Sniper : « Les jeunes rappeurs ont les outils pour réussir »

Lors du Stars’Intercités organisé vendredi dernier par Fedevo au CCO de Villeurbanne, Tunisiano et Aketo du groupe Sniper faisaient partie du jury. À l’occasion du tremplin régional, les deux artistes livrent leur point de vue sur les jeunes artistes et les moyens de réussir dans le hip-hop.      

 

Quels sont les outils dont les jeunes artistes ont besoin pour réussir dans le rap ?

Aketo : Les jeunes ont tous les outils à disposition avec les réseaux sociaux. Une fois qu’ils disposent de leur production, ils ont les moyens de les diffuser facilement. Après, tout dépend de la motivation et de l’envie.

Tunisiano : Il y a le facteur chance également. Lorsqu’on rencontre la bonne personne au bon moment dans le cadre d’une collaboration. Avec l’ère d’internet, les gens font très attention à l’image et à ce que l’on dégage. Avant, le MC n’était jugé que par sa qualité artistique, car on ne le voyait que sur un disque. Aujourd’hui, on regarde son charisme ou son style vestimentaire. À l’époque de notre album Gravé dans la Roche en 2003, on arrivait en survêtement, les mains dans les poches et ce genre de choses n’étaient pas prises en considération.

Des artistes comme Jul ou Lacrim qui ont réussi grâce à internet illustrent bien cette tendance…

Aketo : Lacrim et Jul ont beau être considérés comme des produits marketing. Ils ont utilisé les outils qu’ils avaient à disposition. Jul s’enregistrait dans sa chambre pour ensuite poster ses vidéos. Lacrim travaillait dans le même esprit. Ils se sont fait tous seuls.

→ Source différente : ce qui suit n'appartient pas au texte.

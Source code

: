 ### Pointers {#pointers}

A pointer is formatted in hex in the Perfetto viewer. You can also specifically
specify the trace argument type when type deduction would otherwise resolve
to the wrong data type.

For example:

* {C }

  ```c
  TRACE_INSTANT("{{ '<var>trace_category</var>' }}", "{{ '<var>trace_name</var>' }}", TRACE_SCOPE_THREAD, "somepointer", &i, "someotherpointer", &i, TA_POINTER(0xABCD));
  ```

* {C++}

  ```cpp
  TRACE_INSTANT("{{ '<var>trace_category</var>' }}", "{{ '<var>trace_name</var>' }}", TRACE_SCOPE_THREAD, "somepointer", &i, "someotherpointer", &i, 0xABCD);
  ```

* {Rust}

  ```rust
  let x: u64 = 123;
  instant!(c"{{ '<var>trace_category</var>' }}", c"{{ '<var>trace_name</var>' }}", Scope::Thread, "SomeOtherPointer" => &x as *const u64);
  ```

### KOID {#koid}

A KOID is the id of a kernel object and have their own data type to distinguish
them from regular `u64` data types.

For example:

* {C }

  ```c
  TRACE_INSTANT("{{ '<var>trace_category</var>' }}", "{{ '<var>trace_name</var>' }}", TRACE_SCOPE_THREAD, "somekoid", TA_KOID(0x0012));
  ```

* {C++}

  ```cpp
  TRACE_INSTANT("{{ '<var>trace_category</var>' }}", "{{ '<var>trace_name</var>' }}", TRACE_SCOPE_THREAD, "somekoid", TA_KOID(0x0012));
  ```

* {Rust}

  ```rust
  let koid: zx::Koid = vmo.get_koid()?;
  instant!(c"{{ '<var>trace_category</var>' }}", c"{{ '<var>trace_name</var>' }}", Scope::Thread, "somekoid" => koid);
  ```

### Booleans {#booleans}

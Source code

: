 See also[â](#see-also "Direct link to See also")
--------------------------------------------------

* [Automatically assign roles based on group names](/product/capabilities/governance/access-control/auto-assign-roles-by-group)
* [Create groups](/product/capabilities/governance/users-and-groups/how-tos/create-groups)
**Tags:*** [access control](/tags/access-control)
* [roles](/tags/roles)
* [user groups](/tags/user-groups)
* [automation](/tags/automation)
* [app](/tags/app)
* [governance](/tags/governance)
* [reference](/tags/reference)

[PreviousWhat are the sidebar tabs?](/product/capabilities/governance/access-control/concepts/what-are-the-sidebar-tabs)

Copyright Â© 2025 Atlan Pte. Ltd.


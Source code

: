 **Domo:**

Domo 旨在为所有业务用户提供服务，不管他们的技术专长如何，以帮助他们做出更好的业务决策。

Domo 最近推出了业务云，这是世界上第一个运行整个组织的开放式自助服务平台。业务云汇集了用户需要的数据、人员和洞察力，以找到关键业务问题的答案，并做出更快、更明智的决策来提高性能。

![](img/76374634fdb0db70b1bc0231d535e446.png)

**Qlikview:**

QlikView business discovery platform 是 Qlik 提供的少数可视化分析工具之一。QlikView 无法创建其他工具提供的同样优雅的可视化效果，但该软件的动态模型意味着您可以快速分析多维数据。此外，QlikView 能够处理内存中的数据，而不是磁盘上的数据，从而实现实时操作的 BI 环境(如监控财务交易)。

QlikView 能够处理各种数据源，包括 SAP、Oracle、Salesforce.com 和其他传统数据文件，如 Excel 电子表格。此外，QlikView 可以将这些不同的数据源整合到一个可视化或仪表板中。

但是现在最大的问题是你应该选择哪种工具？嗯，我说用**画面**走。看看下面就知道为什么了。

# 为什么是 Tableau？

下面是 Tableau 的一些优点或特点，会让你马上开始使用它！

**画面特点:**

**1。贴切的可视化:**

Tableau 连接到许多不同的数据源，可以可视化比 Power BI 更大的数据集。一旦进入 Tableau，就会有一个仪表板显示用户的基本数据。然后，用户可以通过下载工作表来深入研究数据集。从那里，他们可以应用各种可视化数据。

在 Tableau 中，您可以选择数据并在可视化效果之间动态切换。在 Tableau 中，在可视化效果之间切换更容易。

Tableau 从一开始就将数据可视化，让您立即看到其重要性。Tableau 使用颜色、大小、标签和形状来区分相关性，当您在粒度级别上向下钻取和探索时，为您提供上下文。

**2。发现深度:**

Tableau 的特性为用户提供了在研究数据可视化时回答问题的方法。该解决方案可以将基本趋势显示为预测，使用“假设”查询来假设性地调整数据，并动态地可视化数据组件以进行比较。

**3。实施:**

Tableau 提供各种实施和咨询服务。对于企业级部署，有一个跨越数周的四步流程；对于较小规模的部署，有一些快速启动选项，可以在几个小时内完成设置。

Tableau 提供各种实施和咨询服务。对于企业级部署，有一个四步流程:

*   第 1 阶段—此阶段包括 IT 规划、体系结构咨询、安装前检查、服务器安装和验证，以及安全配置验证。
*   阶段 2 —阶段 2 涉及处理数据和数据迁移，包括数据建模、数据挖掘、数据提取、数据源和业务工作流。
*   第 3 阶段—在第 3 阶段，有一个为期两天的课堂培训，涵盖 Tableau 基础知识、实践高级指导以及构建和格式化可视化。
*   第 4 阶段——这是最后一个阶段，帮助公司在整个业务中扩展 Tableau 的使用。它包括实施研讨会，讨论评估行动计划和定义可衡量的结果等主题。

Tunisiano : Auparavant, les patrons de label travaillaient sur du développement d’artiste. Aujourd’hui, c’est le public qui choisit. Si tu dois être le MC du moment, c’est lui qui décidera et ce ne sera pas autrement.

sniper

« Il y a trop d’artistes dans le rap ! »

Les jeunes sont-ils exposés à une forme d’ultralibéralisme prôné par le rap commercial ?

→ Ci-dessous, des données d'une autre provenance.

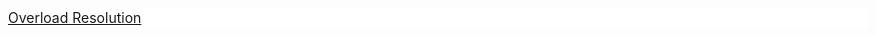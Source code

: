  [Overload Resolution](../../../../visual-basic/programming-guide/language-features/procedures/overload-resolution.md)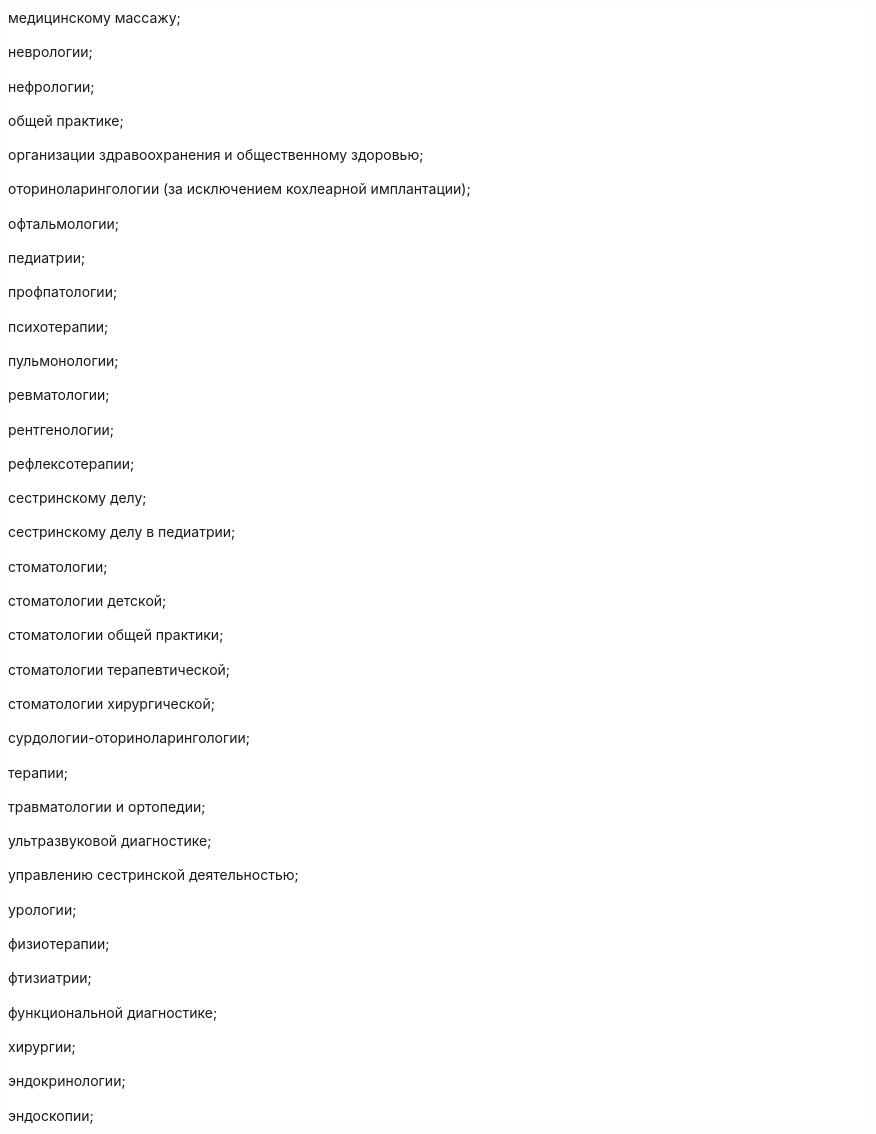 медицинскому массажу;

неврологии;

нефрологии;

общей практике;

организации здравоохранения и общественному здоровью;

оториноларингологии (за исключением кохлеарной имплантации);

офтальмологии;

педиатрии;

профпатологии;

психотерапии;

пульмонологии;

ревматологии;

рентгенологии;

рефлексотерапии;

сестринскому делу;

сестринскому делу в педиатрии;

стоматологии;

стоматологии детской;

стоматологии общей практики;

стоматологии терапевтической;

стоматологии хирургической;

сурдологии-оториноларингологии;

терапии;

травматологии и ортопедии;

ультразвуковой диагностике;

управлению сестринской деятельностью;

урологии;

физиотерапии;

фтизиатрии;

функциональной диагностике;

хирургии;

эндокринологии;

эндоскопии;
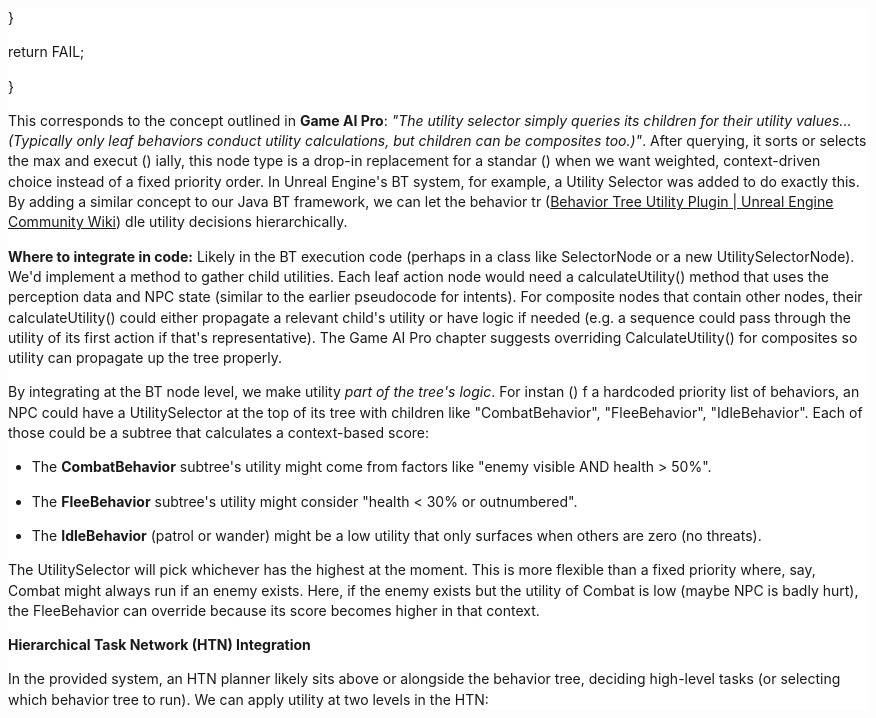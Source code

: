 }

return FAIL;

}

This corresponds to the concept outlined in **Game AI Pro**: *"The
utility selector simply queries its children for their utility
values\... (Typically only leaf behaviors conduct utility calculations,
but children can be composites too.)"*. After querying, it sorts or
selects the max and execut () ially, this node type is a drop-in
replacement for a standar () when we want weighted, context-driven
choice instead of a fixed priority order. In Unreal Engine's BT system,
for example, a Utility Selector was added to do exactly this. By adding
a similar concept to our Java BT framework, we can let the behavior tr
([Behavior Tree Utility Plugin \| Unreal Engine Community
Wiki](https://unrealcommunity.wiki/behavior-tree-utility-plugin-qenq8l86#:~:text=This%20plugin%20extends%20the%20UE4,or%20to%20weight%20selection%20proportionally))
dle utility decisions hierarchically.

**Where to integrate in code:** Likely in the BT execution code (perhaps
in a class like SelectorNode or a new UtilitySelectorNode). We'd
implement a method to gather child utilities. Each leaf action node
would need a calculateUtility() method that uses the perception data and
NPC state (similar to the earlier pseudocode for intents). For composite
nodes that contain other nodes, their calculateUtility() could either
propagate a relevant child's utility or have logic if needed (e.g. a
sequence could pass through the utility of its first action if that's
representative). The Game AI Pro chapter suggests overriding
CalculateUtility() for composites so utility can propagate up the tree
properly.

By integrating at the BT node level, we make utility *part of the tree's
logic*. For instan () f a hardcoded priority list of behaviors, an NPC
could have a UtilitySelector at the top of its tree with children like
"CombatBehavior", "FleeBehavior", "IdleBehavior". Each of those could be
a subtree that calculates a context-based score:

- The **CombatBehavior** subtree's utility might come from factors like
  "enemy visible AND health \> 50%".

- The **FleeBehavior** subtree's utility might consider "health \< 30%
  or outnumbered".

- The **IdleBehavior** (patrol or wander) might be a low utility that
  only surfaces when others are zero (no threats).

The UtilitySelector will pick whichever has the highest at the moment.
This is more flexible than a fixed priority where, say, Combat might
always run if an enemy exists. Here, if the enemy exists but the utility
of Combat is low (maybe NPC is badly hurt), the FleeBehavior can
override because its score becomes higher in that context.

**Hierarchical Task Network (HTN) Integration**

In the provided system, an HTN planner likely sits above or alongside
the behavior tree, deciding high-level tasks (or selecting which
behavior tree to run). We can apply utility at two levels in the HTN:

Aketo : C’est la société qui veut ça. En ce qui nous concerne, on avait une conscience politique de gauche. On était un peu rebelles, mais on pensait aussi à gagner de l’argent. Le rap est à l’image de la société. Si tu veux faire le rebelle des années 90, tu coules. Je préfère voir un rappeur en train de vendre des disques que de faire des bêtises.

Après quinze ans de carrière, avec quel recul regarde-t-on les choses ? C’était plus facile avant ?

Tunisiano : Il y a plus de MC sur le marché. Aujourd’hui, au nombre d’artistes ne serait-ce que sur les sites de rap, on s’y perdrait ! Ils viennent des quatre coins de la France et se démarquer est devenu vraiment problématique. À notre époque, il fallait être une gâchette pour dépasser les autres et s’imposer par l’écriture.

Aketo : Il y a un peu des deux. Mais on aurait tendance à dire que c’est plus facile aujourd’hui. Sauf que maintenant, il y a tout et n’importe quoi. Faire le tri est plus difficile. À notre époque, il fallait se déplacer, car on ne pouvait pas poster sur internet. C’est pour cela qu’il faut créer une stratégie de carrière pour se démarquer et créer le buzz.

 

Stars’ Intercités : une chance à saisir

Un concept comme Stars’Intercités assure-t-il une chance de réussite solide ?

Tunisiano : Ce projet est une main tendue. Il n’y a encore rien de garanti. On donne à ces jeunes une opportunité de se faire remarquer à travers les shootings ou les clips mis en jeu qui permettront d’obtenir éventuellement une envergure plus importante.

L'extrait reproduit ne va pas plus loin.